Where Debt Plays into Marital vs. Separate Property

When it comes to divorce settlements, the first thing to understand is the difference between marital and separate property. Marital property is any property that is acquired during the marriage, while separate property is property that was acquired before the marriage or through inheritance or gift.

So, how do student loans and debt fit into the divorce equation? In most cases, student loans are considered separate property of the spouse who took them out. However, there are some situations where they may be considered marital property. For example, if the spouse who took out the loans finished school and worked in a profession during the marriage, the loans may be considered marital debt that was used to make marital income.

It’s important to note that while student loans may be considered separate property, any money used to pay them off during the marriage may be considered marital property. This means that if both spouses contributed to paying off the loans during the marriage, the debt may be divided in a divorce settlement.

Debts of the Other Spouse in a Divorce

What about debts that were incurred by one spouse but not related to student loans? In general, if the money was used for marital expenses, both spouses may be responsible for paying off the debt in a divorce settlement. For example, if one spouse racked up credit card debt to pay for groceries or household expenses, both spouses may be required to pay off that debt.

However, if the debt was incurred for the benefit of only one spouse, it may be considered that spouse’s separate debt and not divisible in a divorce settlement. It’s important to note that in bankruptcy, only debts in your own name can be discharged, no matter how the money was spent.
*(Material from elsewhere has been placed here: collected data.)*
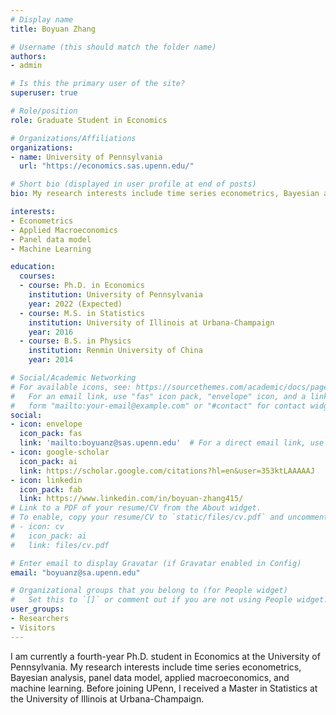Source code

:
 ```yaml
---
# Display name
title: Boyuan Zhang

# Username (this should match the folder name)
authors:
- admin

# Is this the primary user of the site?
superuser: true

# Role/position
role: Graduate Student in Economics

# Organizations/Affiliations
organizations:
- name: University of Pennsylvania
  url: "https://economics.sas.upenn.edu/"

# Short bio (displayed in user profile at end of posts)
bio: My research interests include time series econometrics, Bayesian analysis, panel data model, applied macroeconomics, and machine learning.

interests:
- Econometrics
- Applied Macroeconomics
- Panel data model
- Machine Learning

education:
  courses:
  - course: Ph.D. in Economics
    institution: University of Pennsylvania
    year: 2022 (Expected)
  - course: M.S. in Statistics
    institution: University of Illinois at Urbana-Champaign
    year: 2016
  - course: B.S. in Physics
    institution: Renmin University of China
    year: 2014

# Social/Academic Networking
# For available icons, see: https://sourcethemes.com/academic/docs/page-builder/#icons
#   For an email link, use "fas" icon pack, "envelope" icon, and a link in the
#   form "mailto:your-email@example.com" or "#contact" for contact widget.
social:
- icon: envelope
  icon_pack: fas
  link: 'mailto:boyuanz@sas.upenn.edu'  # For a direct email link, use "mailto:test@example.org".
- icon: google-scholar
  icon_pack: ai
  link: https://scholar.google.com/citations?hl=en&user=353ktLAAAAAJ
- icon: linkedin
  icon_pack: fab
  link: https://www.linkedin.com/in/boyuan-zhang415/
# Link to a PDF of your resume/CV from the About widget.
# To enable, copy your resume/CV to `static/files/cv.pdf` and uncomment the lines below.
# - icon: cv
#   icon_pack: ai
#   link: files/cv.pdf

# Enter email to display Gravatar (if Gravatar enabled in Config)
email: "boyuanz@sa.upenn.edu"

# Organizational groups that you belong to (for People widget)
#   Set this to `[]` or comment out if you are not using People widget.
user_groups:
- Researchers
- Visitors
---
```


I am currently a fourth-year Ph.D. student in Economics at the University of Pennsylvania. My research interests include time series econometrics, Bayesian analysis, panel data model, applied macroeconomics, and machine learning. Before joining UPenn, I received a Master in Statistics at the University of Illinois at Urbana-Champaign.
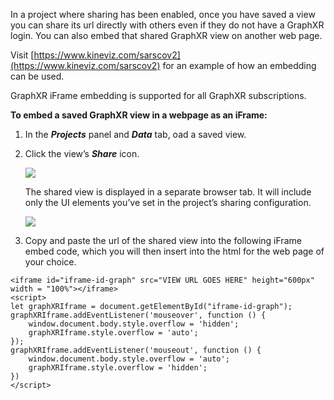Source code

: In a project where sharing has been enabled, once you have saved a view you can share its url directly with others even if they do not have a GraphXR login. You can also embed that shared GraphXR view on another web page. 

Visit [https://www.kineviz.com/sarscov2](https://www.kineviz.com/sarscov2) for an example of how an embedding can be used.

GraphXR iFrame embedding is supported for all GraphXR subscriptions.

**To embed a saved GraphXR view in a webpage as an iFrame:**

1.  In the _**Projects**_ panel and _**Data**_ tab, oad a saved view.
    
2.  Click the view’s _**Share**_ icon.
    
    ![](https://kineviz.atlassian.net/wiki/download/attachments/1719535811/02_08_03_ShareView.png?api=v2)
    
    The shared view is displayed in a separate browser tab. It will include only the UI elements you’ve set in the project’s sharing configuration.
    
    ![](https://kineviz.atlassian.net/wiki/download/attachments/1719535811/02_08_04_ShareViewShared.png?api=v2)
3.  Copy and paste the url of the shared view into the following iFrame embed code, which you will then insert into the html for the web page of your choice.
    

```
<iframe id="iframe-id-graph" src="VIEW URL GOES HERE" height="600px" width = "100%"></iframe>
<script>
let graphXRIframe = document.getElementById("iframe-id-graph");
graphXRIframe.addEventListener('mouseover', function () {
    window.document.body.style.overflow = 'hidden';
    graphXRIframe.style.overflow = 'auto';
});
graphXRIframe.addEventListener('mouseout', function () {
    window.document.body.style.overflow = 'auto';
    graphXRIframe.style.overflow = 'hidden';
})
</script>
```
Debts and Emptying Bank Accounts

It may be tempting to empty bank accounts before a divorce settlement to avoid having to split the money with your spouse. However, this is not a good idea. Even if you do manage to hide the money, you will still be on the hook to pay half of it to your spouse. The court will impute the money back to you, meaning that it will be considered as if you still have the money and will be divided accordingly.

Who Pays for the Divorce?

Divorce can be expensive, with legal fees and court costs adding up quickly. In New York, when there is a significant difference in incomes between the spouses, the higher-earning spouse may be responsible for paying both spouses’ divorce bills. This is known as the “monied spouse” rule. However, if the incomes are more evenly matched, each spouse may be responsible for paying their own divorce bills.